I’ve spent the last few weeks unable to work on my memoir. There have been several false starts but nothing substantial. I’m in therapy so I’ve been discussing the writing process a good bit. I realized that part of my fear is upsetting others (family members etc). I’m afraid of being successful because it means that people close to me will read my work and may get upset. Mind you, I work hard at being nonjudgmental and letting the facts, as I remember them, do the talking. I don’t focus on something someone else did as good/bad or right/wrong. It is simply stated as something that happened. So, instead of writing a work that will help me (and perhaps others) heal from trauma, I self-sabotage. I won’t let myself be successful.
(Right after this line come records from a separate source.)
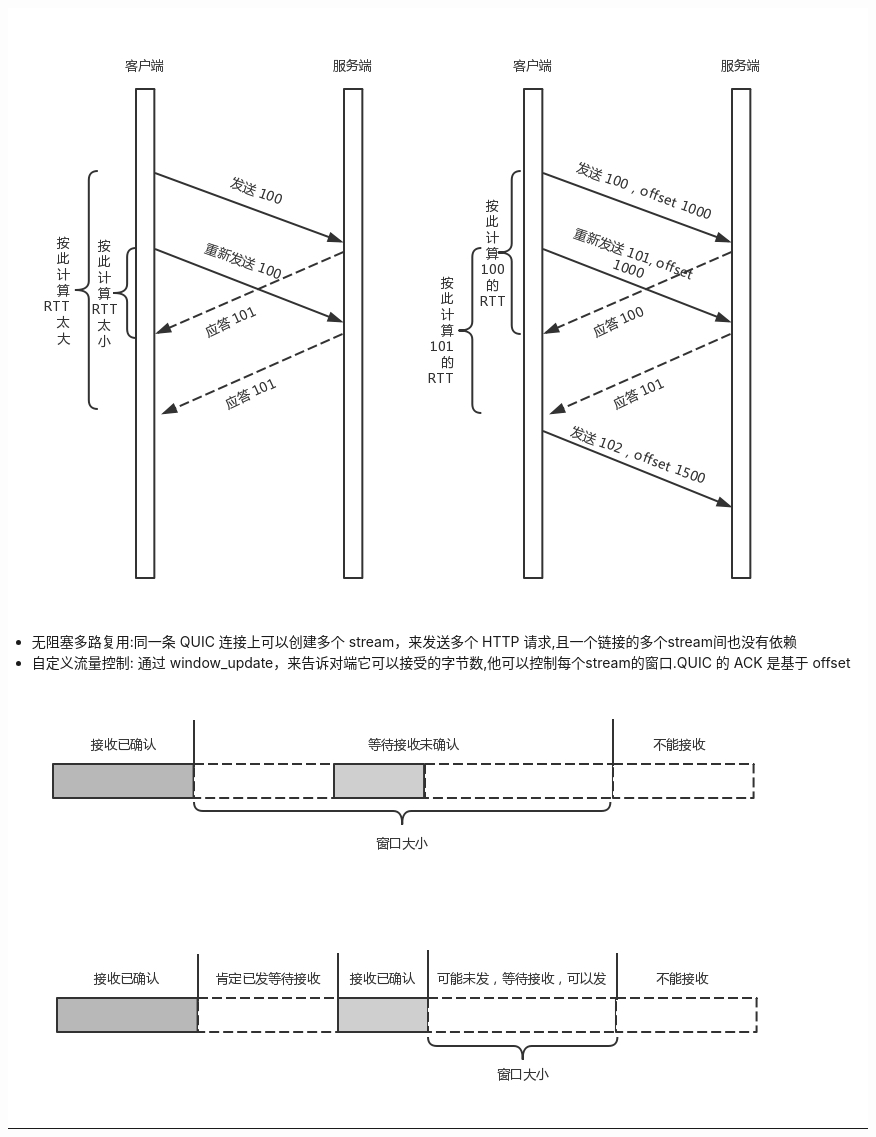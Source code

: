 ![](../img/network-protocol-14-4.jpg)

- 无阻塞多路复用:同一条 QUIC 连接上可以创建多个 stream，来发送多个 HTTP 请求,且一个链接的多个stream间也没有依赖
- 自定义流量控制: 通过 window_update，来告诉对端它可以接受的字节数,他可以控制每个stream的窗口.QUIC 的 ACK 是基于 offset 

![](../img/network-protocol-14-5.jpg)

---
I often think of this a writer’s block but it is really me getting in my own way to varying degrees of consciousness.

Today I did a painting using my body as a brush. It was fun but also strange at the same time. As someone who has gone through sexual abuse, it was strange to see my flesh as something that could be used positively, as something that could create beauty. I’m also a big girl and have been made fun of or shamed throughout my life for it. To see my body as something that can create is strange. So much of trauma is invested in the body. It is why I use food to self-medicate (working on that). It is also why my body physically reacts to yelling (my therapist has called my reactions PTSD like). So much of what I went through is trapped in my body but also in the times I can’t remember. I’ve tried to protect myself.

It’s very scary and threatening to try and take away those protections. I’m working with a nutritionist on my eating and I am seeing a therapist and psychiatrist. The memoir I am using to try and take away the mental protections, to try and find out what else happened. The strange thing is that once I painted, I was able to write. The tie is so strong in the body that I needed that freedom of movement and thought to be able to move forward. Perhaps I will start painting regularly.